*** Block opens ***
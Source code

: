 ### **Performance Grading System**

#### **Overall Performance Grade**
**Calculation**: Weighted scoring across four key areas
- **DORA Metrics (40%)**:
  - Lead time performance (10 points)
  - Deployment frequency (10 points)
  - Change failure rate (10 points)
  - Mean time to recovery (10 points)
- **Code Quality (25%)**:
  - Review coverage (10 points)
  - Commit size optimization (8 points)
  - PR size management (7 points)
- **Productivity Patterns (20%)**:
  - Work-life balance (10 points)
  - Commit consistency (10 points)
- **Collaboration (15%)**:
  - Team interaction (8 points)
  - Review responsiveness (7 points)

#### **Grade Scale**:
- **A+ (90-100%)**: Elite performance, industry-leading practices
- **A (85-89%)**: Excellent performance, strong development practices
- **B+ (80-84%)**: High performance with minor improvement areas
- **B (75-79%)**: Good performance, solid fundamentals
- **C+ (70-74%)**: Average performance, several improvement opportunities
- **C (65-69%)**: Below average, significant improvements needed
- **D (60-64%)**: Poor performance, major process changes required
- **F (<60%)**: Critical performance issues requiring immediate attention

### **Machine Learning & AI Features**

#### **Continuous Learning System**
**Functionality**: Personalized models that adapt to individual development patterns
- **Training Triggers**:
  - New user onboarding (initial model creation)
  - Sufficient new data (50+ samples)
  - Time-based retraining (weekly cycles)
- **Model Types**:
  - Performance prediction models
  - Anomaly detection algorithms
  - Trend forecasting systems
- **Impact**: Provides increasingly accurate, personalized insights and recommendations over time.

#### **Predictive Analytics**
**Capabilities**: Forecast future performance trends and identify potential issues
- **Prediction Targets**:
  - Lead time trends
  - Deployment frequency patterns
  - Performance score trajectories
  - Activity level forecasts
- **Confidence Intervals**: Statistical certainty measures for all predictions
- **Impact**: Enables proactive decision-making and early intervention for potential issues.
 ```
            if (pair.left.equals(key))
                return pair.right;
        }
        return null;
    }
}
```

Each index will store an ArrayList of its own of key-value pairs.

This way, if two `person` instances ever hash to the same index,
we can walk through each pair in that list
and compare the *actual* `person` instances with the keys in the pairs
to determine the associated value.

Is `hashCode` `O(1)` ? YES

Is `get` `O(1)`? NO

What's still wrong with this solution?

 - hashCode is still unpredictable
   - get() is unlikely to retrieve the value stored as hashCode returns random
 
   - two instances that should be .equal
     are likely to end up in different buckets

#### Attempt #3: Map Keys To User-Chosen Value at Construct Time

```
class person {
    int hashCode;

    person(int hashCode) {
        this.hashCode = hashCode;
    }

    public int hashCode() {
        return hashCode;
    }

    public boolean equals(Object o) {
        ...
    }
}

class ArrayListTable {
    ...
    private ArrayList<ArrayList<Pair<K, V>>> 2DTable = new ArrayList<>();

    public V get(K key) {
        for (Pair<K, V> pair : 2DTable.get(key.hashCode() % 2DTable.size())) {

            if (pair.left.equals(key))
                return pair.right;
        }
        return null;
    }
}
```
*** Block closes ***
Activity:
In the data above, how many lines contain the word "with"? Write the number only.

Your response:
3